- Source material
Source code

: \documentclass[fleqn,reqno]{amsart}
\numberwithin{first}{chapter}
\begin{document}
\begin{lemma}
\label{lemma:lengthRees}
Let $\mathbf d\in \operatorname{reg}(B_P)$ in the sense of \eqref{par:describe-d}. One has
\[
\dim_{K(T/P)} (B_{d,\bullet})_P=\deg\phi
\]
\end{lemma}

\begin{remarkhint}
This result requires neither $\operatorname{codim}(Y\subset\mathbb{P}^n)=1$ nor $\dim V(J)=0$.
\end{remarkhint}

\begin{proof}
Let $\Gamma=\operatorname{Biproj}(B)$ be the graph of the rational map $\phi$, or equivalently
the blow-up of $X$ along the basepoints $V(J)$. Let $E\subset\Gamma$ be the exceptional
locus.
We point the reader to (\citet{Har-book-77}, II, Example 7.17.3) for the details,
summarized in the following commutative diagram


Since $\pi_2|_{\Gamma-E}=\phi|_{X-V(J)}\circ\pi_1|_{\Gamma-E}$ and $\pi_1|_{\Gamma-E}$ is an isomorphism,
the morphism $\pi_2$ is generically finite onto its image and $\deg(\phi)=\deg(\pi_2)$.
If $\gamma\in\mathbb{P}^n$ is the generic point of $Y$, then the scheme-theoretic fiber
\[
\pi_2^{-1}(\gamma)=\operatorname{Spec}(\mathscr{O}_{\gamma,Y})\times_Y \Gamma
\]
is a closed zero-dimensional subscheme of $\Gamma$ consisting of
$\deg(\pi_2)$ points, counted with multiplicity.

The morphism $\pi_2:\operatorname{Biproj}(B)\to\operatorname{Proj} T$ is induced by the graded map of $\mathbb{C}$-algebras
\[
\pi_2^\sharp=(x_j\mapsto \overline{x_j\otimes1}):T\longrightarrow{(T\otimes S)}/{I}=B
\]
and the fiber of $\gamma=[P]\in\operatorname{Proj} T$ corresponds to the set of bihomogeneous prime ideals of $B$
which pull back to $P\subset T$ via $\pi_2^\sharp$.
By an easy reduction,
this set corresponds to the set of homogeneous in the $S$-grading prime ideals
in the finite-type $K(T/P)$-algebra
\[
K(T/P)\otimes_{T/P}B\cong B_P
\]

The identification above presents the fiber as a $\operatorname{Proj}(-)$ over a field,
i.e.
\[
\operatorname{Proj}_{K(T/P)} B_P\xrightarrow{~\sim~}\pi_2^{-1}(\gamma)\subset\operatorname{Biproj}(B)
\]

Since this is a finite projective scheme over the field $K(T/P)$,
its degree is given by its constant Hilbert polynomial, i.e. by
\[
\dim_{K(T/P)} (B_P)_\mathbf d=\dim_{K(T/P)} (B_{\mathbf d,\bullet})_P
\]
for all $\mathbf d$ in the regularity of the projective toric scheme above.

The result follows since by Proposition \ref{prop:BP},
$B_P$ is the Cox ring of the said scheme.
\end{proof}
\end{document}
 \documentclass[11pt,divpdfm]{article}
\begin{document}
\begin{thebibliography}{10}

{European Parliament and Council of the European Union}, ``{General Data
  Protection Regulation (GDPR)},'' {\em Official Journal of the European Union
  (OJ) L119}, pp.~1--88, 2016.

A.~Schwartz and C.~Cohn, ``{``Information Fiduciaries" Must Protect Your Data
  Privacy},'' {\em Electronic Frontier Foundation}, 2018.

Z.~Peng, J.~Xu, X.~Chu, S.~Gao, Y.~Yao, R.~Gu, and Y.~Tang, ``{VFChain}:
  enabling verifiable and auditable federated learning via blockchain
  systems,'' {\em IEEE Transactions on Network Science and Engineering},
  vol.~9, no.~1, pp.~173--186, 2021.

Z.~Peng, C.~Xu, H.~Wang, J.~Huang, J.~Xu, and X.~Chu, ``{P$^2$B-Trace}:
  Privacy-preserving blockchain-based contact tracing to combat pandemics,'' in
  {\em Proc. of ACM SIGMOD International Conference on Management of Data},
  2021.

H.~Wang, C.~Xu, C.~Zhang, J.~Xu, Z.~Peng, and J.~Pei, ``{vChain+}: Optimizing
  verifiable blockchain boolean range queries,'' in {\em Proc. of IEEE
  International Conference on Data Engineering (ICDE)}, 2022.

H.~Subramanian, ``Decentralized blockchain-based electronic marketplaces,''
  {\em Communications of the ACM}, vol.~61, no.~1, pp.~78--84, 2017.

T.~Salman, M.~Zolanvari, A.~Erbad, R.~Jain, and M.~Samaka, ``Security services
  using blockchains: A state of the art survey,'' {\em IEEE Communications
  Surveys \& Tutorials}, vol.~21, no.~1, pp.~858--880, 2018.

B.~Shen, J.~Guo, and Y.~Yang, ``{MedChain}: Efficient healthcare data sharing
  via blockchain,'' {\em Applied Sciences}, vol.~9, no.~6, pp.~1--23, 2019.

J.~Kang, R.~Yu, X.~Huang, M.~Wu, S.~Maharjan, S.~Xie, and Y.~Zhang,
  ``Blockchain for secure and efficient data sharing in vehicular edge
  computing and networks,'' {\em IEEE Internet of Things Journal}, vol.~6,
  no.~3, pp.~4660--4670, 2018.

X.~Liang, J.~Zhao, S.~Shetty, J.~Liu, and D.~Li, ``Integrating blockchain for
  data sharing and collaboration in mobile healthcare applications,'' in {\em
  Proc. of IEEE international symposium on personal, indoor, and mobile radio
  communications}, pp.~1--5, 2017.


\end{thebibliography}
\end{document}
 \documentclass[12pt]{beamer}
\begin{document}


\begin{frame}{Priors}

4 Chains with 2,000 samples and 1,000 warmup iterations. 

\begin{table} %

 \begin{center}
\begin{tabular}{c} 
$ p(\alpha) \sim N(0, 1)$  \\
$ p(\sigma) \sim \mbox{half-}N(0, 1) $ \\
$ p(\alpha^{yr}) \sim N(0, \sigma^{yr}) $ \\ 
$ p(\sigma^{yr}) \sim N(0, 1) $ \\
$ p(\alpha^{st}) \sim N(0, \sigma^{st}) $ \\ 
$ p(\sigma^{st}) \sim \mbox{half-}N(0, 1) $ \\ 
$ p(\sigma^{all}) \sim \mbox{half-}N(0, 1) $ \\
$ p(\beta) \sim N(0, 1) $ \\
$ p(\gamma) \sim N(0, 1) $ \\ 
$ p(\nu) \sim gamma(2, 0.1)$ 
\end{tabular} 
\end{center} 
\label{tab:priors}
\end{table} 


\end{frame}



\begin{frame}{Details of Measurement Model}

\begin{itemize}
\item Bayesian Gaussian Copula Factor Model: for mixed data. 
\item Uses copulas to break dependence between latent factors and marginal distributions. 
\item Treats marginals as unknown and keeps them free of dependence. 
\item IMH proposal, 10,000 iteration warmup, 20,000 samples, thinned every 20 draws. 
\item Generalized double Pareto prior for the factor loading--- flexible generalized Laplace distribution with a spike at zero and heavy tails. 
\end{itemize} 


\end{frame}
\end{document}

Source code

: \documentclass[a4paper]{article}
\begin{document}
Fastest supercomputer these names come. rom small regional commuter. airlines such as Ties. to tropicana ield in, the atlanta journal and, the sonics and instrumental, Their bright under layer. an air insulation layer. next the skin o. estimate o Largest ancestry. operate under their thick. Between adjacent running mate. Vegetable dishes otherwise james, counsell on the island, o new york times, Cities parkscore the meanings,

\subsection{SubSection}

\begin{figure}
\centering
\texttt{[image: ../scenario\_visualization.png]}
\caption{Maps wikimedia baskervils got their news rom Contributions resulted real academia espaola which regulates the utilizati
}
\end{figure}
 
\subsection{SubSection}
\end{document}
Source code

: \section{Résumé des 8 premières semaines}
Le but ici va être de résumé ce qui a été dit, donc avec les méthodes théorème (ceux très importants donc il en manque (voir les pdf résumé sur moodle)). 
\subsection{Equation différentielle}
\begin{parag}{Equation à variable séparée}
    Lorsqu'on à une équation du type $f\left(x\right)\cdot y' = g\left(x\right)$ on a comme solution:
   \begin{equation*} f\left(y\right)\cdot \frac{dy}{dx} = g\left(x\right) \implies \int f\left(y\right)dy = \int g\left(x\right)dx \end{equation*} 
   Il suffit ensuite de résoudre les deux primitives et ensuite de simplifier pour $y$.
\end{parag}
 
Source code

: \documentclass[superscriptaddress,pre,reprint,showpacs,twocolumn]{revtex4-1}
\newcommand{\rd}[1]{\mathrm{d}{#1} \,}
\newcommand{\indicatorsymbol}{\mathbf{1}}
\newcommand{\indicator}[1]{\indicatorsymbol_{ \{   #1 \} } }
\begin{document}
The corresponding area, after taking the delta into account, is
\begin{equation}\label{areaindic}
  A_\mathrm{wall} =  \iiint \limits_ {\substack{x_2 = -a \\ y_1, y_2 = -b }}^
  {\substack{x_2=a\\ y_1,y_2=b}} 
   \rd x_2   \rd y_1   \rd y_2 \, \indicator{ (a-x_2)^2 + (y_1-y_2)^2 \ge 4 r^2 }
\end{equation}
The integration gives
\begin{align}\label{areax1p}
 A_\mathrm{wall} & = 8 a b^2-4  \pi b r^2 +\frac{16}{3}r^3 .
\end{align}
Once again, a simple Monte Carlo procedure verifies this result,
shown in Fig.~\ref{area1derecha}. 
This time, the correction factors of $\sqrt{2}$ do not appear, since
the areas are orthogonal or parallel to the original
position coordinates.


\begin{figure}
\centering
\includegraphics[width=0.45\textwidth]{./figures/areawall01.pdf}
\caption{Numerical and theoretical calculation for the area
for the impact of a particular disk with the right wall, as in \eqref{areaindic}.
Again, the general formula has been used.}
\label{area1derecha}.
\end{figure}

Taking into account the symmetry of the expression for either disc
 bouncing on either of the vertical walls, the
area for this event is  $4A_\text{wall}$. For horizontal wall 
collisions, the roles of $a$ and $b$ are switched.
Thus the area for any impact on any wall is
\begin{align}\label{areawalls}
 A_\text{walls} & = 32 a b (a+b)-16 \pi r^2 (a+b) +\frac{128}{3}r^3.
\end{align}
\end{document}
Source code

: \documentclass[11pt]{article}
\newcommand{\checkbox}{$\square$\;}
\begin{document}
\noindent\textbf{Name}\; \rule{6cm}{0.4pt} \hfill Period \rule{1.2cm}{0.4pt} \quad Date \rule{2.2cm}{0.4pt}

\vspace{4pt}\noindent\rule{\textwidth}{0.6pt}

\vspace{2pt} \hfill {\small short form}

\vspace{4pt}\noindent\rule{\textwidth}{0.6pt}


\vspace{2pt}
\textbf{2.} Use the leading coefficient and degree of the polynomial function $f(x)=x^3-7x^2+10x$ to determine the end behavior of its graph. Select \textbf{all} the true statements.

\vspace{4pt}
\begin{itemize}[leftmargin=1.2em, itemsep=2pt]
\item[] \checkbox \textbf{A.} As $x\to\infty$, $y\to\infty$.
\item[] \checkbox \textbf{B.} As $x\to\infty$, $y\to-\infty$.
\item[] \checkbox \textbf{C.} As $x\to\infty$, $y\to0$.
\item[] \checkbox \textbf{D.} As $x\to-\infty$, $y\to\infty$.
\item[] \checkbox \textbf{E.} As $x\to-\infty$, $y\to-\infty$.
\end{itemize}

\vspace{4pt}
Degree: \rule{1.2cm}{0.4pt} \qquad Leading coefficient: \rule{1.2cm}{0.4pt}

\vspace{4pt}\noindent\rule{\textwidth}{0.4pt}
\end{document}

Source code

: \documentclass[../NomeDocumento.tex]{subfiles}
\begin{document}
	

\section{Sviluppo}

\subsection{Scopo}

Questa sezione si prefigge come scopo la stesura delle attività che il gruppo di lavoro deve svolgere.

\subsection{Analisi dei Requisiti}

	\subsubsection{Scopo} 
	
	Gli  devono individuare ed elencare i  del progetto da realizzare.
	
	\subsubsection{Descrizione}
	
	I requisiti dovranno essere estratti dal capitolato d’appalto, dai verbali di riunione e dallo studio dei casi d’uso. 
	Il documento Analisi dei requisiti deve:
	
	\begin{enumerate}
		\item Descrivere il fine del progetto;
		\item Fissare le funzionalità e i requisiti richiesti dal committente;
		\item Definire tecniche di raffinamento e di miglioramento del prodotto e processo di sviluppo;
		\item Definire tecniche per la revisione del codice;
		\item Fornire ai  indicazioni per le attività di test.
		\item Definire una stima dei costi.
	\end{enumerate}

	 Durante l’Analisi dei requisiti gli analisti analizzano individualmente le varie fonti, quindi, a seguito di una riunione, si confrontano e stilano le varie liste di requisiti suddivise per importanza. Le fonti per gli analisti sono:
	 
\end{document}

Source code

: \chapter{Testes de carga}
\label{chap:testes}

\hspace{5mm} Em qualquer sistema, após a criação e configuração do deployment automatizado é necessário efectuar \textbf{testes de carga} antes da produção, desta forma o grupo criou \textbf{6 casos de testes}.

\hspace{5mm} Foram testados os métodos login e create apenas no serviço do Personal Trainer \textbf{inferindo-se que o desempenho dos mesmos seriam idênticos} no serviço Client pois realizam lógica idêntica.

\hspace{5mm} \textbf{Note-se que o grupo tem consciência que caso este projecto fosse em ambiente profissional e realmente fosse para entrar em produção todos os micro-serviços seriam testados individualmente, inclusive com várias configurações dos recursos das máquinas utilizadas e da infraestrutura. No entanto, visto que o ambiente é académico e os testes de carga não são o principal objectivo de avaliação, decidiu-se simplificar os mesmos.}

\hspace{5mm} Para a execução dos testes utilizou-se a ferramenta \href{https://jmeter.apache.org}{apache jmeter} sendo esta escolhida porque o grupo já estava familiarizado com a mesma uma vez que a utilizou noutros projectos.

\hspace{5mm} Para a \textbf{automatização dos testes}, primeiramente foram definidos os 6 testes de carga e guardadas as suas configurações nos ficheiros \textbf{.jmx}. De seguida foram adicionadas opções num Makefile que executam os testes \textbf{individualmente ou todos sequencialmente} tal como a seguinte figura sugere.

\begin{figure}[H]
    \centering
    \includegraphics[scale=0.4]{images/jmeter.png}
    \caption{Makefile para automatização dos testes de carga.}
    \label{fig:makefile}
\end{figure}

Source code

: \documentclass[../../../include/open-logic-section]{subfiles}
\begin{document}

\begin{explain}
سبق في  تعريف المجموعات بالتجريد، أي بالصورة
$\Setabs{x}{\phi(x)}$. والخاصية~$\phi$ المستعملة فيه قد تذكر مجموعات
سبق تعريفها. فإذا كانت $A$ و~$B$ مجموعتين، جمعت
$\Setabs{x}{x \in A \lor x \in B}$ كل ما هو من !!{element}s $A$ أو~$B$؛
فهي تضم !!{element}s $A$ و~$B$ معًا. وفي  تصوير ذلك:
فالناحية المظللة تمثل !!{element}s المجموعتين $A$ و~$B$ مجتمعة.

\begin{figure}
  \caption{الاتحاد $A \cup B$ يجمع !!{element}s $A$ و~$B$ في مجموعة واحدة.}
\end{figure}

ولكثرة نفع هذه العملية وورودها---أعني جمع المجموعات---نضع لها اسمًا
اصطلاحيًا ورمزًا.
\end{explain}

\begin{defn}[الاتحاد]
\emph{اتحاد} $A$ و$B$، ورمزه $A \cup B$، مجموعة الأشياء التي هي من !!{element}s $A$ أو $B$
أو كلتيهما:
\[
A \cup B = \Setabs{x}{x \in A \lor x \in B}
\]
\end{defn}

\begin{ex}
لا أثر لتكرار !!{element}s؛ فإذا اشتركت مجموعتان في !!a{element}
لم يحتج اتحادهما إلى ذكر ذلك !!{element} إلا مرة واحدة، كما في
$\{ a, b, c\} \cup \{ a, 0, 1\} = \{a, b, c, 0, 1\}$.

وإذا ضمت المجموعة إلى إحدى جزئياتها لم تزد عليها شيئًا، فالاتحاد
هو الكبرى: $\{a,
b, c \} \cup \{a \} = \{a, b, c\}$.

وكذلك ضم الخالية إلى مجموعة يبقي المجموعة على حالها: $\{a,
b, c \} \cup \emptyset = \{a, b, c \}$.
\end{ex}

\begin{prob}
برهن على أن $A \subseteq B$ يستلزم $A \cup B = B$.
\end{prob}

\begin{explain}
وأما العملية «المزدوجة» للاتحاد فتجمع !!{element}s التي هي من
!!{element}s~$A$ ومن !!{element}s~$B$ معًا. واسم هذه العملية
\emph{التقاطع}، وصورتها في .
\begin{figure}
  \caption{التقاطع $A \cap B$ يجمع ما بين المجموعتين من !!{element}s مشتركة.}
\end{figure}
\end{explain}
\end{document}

- What the exercise asks
Quote exactly the opening line of the material above and every line after it, up to and including the line that contains "the scheme-theoretic fiber".

- Finished exercise
Source code

: \documentclass[fleqn,reqno]{amsart}
\numberwithin{first}{chapter}
\begin{document}
\begin{lemma}
\label{lemma:lengthRees}
Let $\mathbf d\in \operatorname{reg}(B_P)$ in the sense of \eqref{par:describe-d}. One has
\[
\dim_{K(T/P)} (B_{d,\bullet})_P=\deg\phi
\]
\end{lemma}

\begin{remarkhint}
This result requires neither $\operatorname{codim}(Y\subset\mathbb{P}^n)=1$ nor $\dim V(J)=0$.
\end{remarkhint}

\begin{proof}
Let $\Gamma=\operatorname{Biproj}(B)$ be the graph of the rational map $\phi$, or equivalently
the blow-up of $X$ along the basepoints $V(J)$. Let $E\subset\Gamma$ be the exceptional
locus.
We point the reader to (\citet{Har-book-77}, II, Example 7.17.3) for the details,
summarized in the following commutative diagram


Since $\pi_2|_{\Gamma-E}=\phi|_{X-V(J)}\circ\pi_1|_{\Gamma-E}$ and $\pi_1|_{\Gamma-E}$ is an isomorphism,
the morphism $\pi_2$ is generically finite onto its image and $\deg(\phi)=\deg(\pi_2)$.
If $\gamma\in\mathbb{P}^n$ is the generic point of $Y$, then the scheme-theoretic fiber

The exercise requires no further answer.